The Myth of Fingerprints

Director: Bart Freundlich
Screenwriters: Bart Freundlich

Institute History

  • 1997 Sundance Film Festival


An extraordinary feature-film debut, Bart Freundlich’s The Myth of Fingerprints is sometimes funny, at other times a deeply resonant drama that traces the intricate framework of a family forced to confront hidden truths. Writer/director Freundlich has crafted a remarkable narrative that shines a spotlight on this family’s flaws, pinpointing its crumbling infrastructure.

It’s a few days before Thanksgiving in New England. There is a chill in the air, and a layer of snow lies on the ground. The family is gathering together, reunited for the first time in three years to share the Thanksgiving holiday. When viewed from the outside, they seem perfectly normal. Once we’re inside, they seem neither perfect nor normal. They are the great underrepresented segment of American indie film culture: “a typical American family.” Hal, the father, seems not to be sure he loves his children at all. His wife has run interference for so long she seems oblivious to the struggles of her four adult children to make a place for themselves in this family dynamic. This film is really their story, capturing them at the exact moment when they realize they are no longer part of their parents’ lives but not fully part of their own, either.

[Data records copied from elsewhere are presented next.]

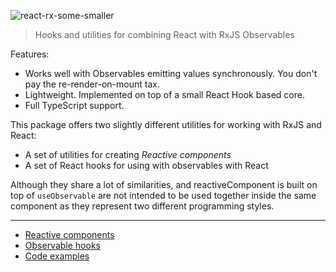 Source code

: ![react-rx-some-smaller](https://user-images.githubusercontent.com/81981/194187624-9abd09da-bf03-4886-b512-78c1f22fc2de.png)


> Hooks and utilities for combining React with RxJS Observables

Features:

- Works well with Observables emitting values synchronously. You don't pay the re-render-on-mount tax.
- Lightweight. Implemented on top of a small React Hook based core.
- Full TypeScript support.

This package offers two slightly different utilities for working with RxJS and React:

- A set of utilities for creating _Reactive components_
- A set of React hooks for using with observables with React

Although they share a lot of similarities, and reactiveComponent is built on top of `useObservable` are not intended to be used together inside the same component as they represent two different programming styles.

---

- [Reactive components](https://react-rx.dev/guide#reactive-components)
- [Observable hooks](https://react-rx.dev/guide#observable-hooks)
- [Code examples](https://react-rx.dev/examples)

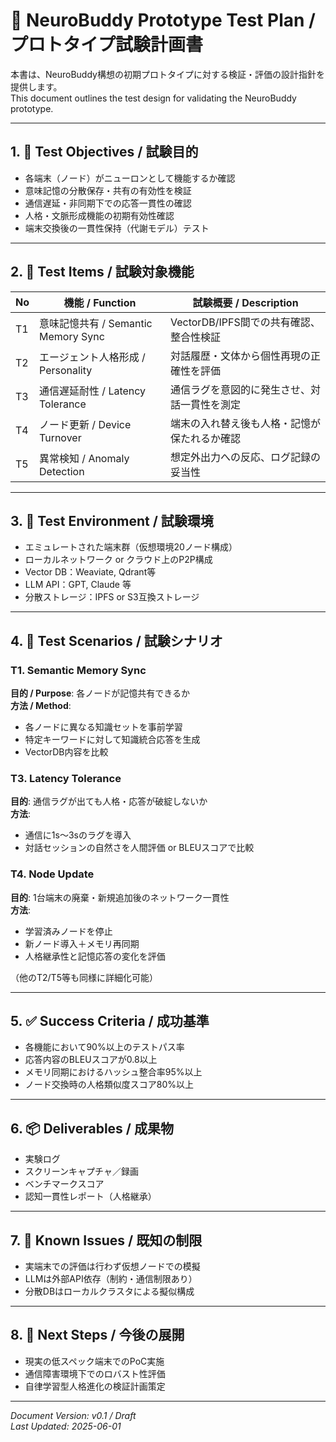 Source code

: # 🧪 NeuroBuddy Prototype Test Plan / プロトタイプ試験計画書

本書は、NeuroBuddy構想の初期プロトタイプに対する検証・評価の設計指針を提供します。  
This document outlines the test design for validating the NeuroBuddy prototype.

---

## 1. 🎯 Test Objectives / 試験目的

- 各端末（ノード）がニューロンとして機能するか確認
- 意味記憶の分散保存・共有の有効性を検証
- 通信遅延・非同期下での応答一貫性の確認
- 人格・文脈形成機能の初期有効性確認
- 端末交換後の一貫性保持（代謝モデル）テスト

---

## 2. 🧩 Test Items / 試験対象機能

| No | 機能 / Function                     | 試験概要 / Description                                 |
|----|-----------------------------------|--------------------------------------------------------|
| T1 | 意味記憶共有 / Semantic Memory Sync | VectorDB/IPFS間での共有確認、整合性検証               |
| T2 | エージェント人格形成 / Personality | 対話履歴・文体から個性再現の正確性を評価               |
| T3 | 通信遅延耐性 / Latency Tolerance   | 通信ラグを意図的に発生させ、対話一貫性を測定           |
| T4 | ノード更新 / Device Turnover       | 端末の入れ替え後も人格・記憶が保たれるか確認           |
| T5 | 異常検知 / Anomaly Detection       | 想定外出力への反応、ログ記録の妥当性                   |

---

## 3. 🧪 Test Environment / 試験環境

- エミュレートされた端末群（仮想環境20ノード構成）
- ローカルネットワーク or クラウド上のP2P構成
- Vector DB：Weaviate, Qdrant等
- LLM API：GPT, Claude 等
- 分散ストレージ：IPFS or S3互換ストレージ

---

## 4. 📝 Test Scenarios / 試験シナリオ

### T1. Semantic Memory Sync

**目的 / Purpose**: 各ノードが記憶共有できるか  
**方法 / Method**:
- 各ノードに異なる知識セットを事前学習
- 特定キーワードに対して知識統合応答を生成
- VectorDB内容を比較

### T3. Latency Tolerance

**目的**: 通信ラグが出ても人格・応答が破綻しないか  
**方法**:
- 通信に1s〜3sのラグを導入
- 対話セッションの自然さを人間評価 or BLEUスコアで比較

### T4. Node Update

**目的**: 1台端末の廃棄・新規追加後のネットワーク一貫性  
**方法**:
- 学習済みノードを停止
- 新ノード導入＋メモリ再同期
- 人格継承性と記憶応答の変化を評価

（他のT2/T5等も同様に詳細化可能）

---

## 5. ✅ Success Criteria / 成功基準

- 各機能において90%以上のテストパス率
- 応答内容のBLEUスコアが0.8以上
- メモリ同期におけるハッシュ整合率95%以上
- ノード交換時の人格類似度スコア80%以上

---

## 6. 📦 Deliverables / 成果物

- 実験ログ
- スクリーンキャプチャ／録画
- ベンチマークスコア
- 認知一貫性レポート（人格継承）

---

## 7. 🚧 Known Issues / 既知の制限

- 実端末での評価は行わず仮想ノードでの模擬
- LLMは外部API依存（制約・通信制限あり）
- 分散DBはローカルクラスタによる擬似構成

---

## 8. 🔄 Next Steps / 今後の展開

- 現実の低スペック端末でのPoC実施
- 通信障害環境下でのロバスト性評価
- 自律学習型人格進化の検証計画策定

---

*Document Version: v0.1 / Draft*  
*Last Updated: 2025-06-01*

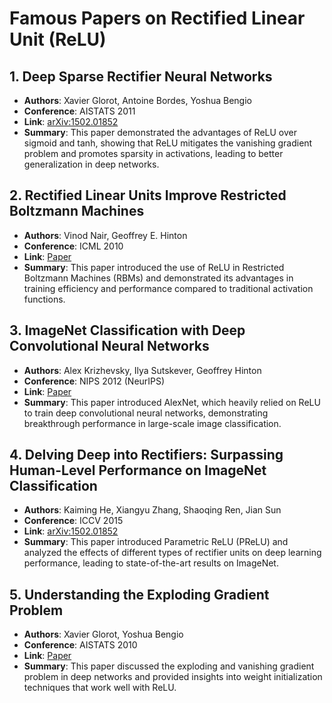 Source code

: # Famous Papers on Rectified Linear Unit (ReLU)

## 1. Deep Sparse Rectifier Neural Networks
- **Authors**: Xavier Glorot, Antoine Bordes, Yoshua Bengio
- **Conference**: AISTATS 2011
- **Link**: [arXiv:1502.01852](https://proceedings.mlr.press/v15/glorot11a/glorot11a.pdf)
- **Summary**: This paper demonstrated the advantages of ReLU over sigmoid and tanh, showing that ReLU mitigates the vanishing gradient problem and promotes sparsity in activations, leading to better generalization in deep networks.

## 2. Rectified Linear Units Improve Restricted Boltzmann Machines
- **Authors**: Vinod Nair, Geoffrey E. Hinton
- **Conference**: ICML 2010
- **Link**: [Paper](https://www.cs.toronto.edu/~hinton/absps/reluICML.pdf)
- **Summary**: This paper introduced the use of ReLU in Restricted Boltzmann Machines (RBMs) and demonstrated its advantages in training efficiency and performance compared to traditional activation functions.

## 3. ImageNet Classification with Deep Convolutional Neural Networks
- **Authors**: Alex Krizhevsky, Ilya Sutskever, Geoffrey Hinton
- **Conference**: NIPS 2012 (NeurIPS)
- **Link**: [Paper](https://proceedings.neurips.cc/paper/2012/hash/c399862d3b9d6b76c8436e924a68c45b-Abstract.html)
- **Summary**: This paper introduced AlexNet, which heavily relied on ReLU to train deep convolutional neural networks, demonstrating breakthrough performance in large-scale image classification.

## 4. Delving Deep into Rectifiers: Surpassing Human-Level Performance on ImageNet Classification
- **Authors**: Kaiming He, Xiangyu Zhang, Shaoqing Ren, Jian Sun
- **Conference**: ICCV 2015
- **Link**: [arXiv:1502.01852](https://arxiv.org/abs/1502.01852)
- **Summary**: This paper introduced Parametric ReLU (PReLU) and analyzed the effects of different types of rectifier units on deep learning performance, leading to state-of-the-art results on ImageNet.

## 5. Understanding the Exploding Gradient Problem
- **Authors**: Xavier Glorot, Yoshua Bengio
- **Conference**: AISTATS 2010
- **Link**: [Paper](https://arxiv.org/pdf/1211.5063v1)
- **Summary**: This paper discussed the exploding and vanishing gradient problem in deep networks and provided insights into weight initialization techniques that work well with ReLU.
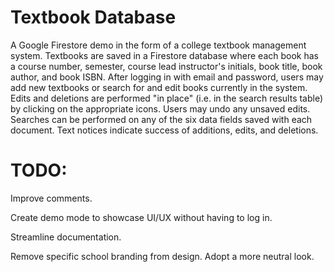 # Textbook Database

A Google Firestore demo in the form of a college textbook management system. Textbooks are saved in a Firestore database where each book has a course number, semester, course lead instructor's initials, book title, book author, and book ISBN. After logging in with email and password, users may add new textbooks or search for and edit books currently in the system. Edits and deletions are performed "in place" (i.e. in the search results table) by clicking on the appropriate icons. Users may undo any unsaved edits. Searches can be performed on any of the six data fields saved with each document. Text notices indicate success of additions, edits, and deletions.

# TODO:

Improve comments.

Create demo mode to showcase UI/UX without having to log in.

Streamline documentation.

Remove specific school branding from design. Adopt a more neutral look.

Freundlich zeros in on the exact moments when drama is at its critical mass and likewise so is the humor. There is much that is funny in The Myth of Fingerprints, but you also laugh because there is so much that hits uncomfortably close to home. Exceptional acting and writing hit their stride together in the film, and the impact is quite amazing. Even though The Myth of Fingerprints may have an all-star cast, it boasts beautiful ensemble performances. Scheider and Danner are perfect as the parents, and the wonderful lineup of actors playing their children and assorted mates understand completely that flawless combination of rage and love, loyalty and frustration of which only a family is capable. In the end we are left with the ultimate truth—what holds a family together is exactly the same thing that can tear it apart.